The Robert Lowell Memorial Lecture Series was established in 2005 to bring distinguished writers to campus to read their works alongside a member of the Creative Writing Program faculty and a recent program graduate. The series is funded by Nancy Livingston (COM’69) and her husband, Fred Levin, through the Shenson Foundation, in memory of Ben and A. Jess Shenson.

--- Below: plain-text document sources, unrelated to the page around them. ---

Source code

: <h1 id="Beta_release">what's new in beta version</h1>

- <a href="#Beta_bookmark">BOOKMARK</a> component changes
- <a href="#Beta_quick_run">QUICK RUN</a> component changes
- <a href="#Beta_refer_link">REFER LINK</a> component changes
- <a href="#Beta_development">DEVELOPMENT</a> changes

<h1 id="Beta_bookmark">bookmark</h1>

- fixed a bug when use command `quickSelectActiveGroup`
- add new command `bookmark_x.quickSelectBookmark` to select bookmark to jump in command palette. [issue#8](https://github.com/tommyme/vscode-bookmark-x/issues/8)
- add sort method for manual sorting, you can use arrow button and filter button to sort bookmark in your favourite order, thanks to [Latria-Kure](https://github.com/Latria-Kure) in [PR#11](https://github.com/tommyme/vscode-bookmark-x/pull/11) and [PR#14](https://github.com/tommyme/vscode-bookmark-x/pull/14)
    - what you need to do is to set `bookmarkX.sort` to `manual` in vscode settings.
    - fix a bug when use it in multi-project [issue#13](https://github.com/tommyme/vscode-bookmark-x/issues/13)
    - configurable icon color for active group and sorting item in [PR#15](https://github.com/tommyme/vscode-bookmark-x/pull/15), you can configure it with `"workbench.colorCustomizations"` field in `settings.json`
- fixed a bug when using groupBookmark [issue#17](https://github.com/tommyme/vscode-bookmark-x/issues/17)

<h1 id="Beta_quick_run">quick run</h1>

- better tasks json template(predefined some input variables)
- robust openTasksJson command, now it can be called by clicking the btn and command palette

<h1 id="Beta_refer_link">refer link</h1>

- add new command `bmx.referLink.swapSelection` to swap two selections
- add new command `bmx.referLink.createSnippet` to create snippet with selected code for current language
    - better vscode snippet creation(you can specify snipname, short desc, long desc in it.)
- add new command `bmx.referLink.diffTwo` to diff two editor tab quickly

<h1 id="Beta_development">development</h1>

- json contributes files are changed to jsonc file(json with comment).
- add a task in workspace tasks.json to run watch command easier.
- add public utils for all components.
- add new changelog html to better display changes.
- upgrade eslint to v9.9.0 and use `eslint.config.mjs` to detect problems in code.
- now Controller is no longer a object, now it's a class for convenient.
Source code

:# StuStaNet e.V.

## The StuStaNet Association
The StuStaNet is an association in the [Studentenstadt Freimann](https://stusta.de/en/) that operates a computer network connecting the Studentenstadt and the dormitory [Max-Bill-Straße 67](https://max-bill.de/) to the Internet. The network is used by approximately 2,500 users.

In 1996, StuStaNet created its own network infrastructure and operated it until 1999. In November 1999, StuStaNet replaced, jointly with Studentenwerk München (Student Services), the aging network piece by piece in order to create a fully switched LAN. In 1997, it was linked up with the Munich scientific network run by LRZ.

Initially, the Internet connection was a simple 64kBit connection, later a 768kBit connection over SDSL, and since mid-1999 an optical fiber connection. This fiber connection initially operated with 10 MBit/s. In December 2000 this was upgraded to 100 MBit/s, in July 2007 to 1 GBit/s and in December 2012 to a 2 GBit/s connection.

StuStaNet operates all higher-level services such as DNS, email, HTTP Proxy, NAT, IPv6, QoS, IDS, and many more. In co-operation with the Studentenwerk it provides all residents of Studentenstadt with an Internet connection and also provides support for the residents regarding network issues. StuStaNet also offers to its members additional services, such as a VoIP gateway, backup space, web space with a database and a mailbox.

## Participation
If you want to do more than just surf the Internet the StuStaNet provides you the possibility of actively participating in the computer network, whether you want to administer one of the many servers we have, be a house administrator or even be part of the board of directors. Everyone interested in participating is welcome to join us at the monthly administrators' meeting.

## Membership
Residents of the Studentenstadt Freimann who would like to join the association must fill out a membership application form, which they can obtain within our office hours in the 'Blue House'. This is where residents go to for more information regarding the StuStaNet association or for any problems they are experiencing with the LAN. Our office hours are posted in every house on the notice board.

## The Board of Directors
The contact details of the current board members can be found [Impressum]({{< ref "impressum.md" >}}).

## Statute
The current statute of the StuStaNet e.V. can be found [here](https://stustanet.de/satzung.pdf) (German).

October 10, 2007, 7:30 p.m.
Photonics Center
Video length is 1:00:06.
About the speaker:
Mark Strand is a Canadian-born poet, fiction writer, and translator whose unique poetic voice — a mix of surrealist influences, symbolist imagery, and minimalist sensibility — has profoundly influenced American poetry since the 1960s. His first two collections, Sleeping with One Eye Open (1964) and Reasons for Moving, Darker and The Sargentville Not (1968) were critically acclaimed and established Strand as a major force in modern poetry. A member of the American Academy of Arts and Letters, Strand was poet laureate of the United States from 1990 to 1991. He has received numerous prizes, including the Pulitzer Prize in 1999 for Blizzard of One (1998), a MacArthur Fellowship in 1987, and a Fulbright Fellowship in 1960. He is a former chancellor of the Academy of American Poets. In addition to publishing 11 collections of poetry, Strand has taught at several universities, including Princeton, Harvard, and the University of Iowa. He left the University of Chicago, where he was Andrew MacLeish Distinguished Service Professor of Social Thought, in 2005 and currently teaches at Columbia University. He holds undergraduate degrees from Antioch College and Yale University and a master’s degree from the University of Iowa.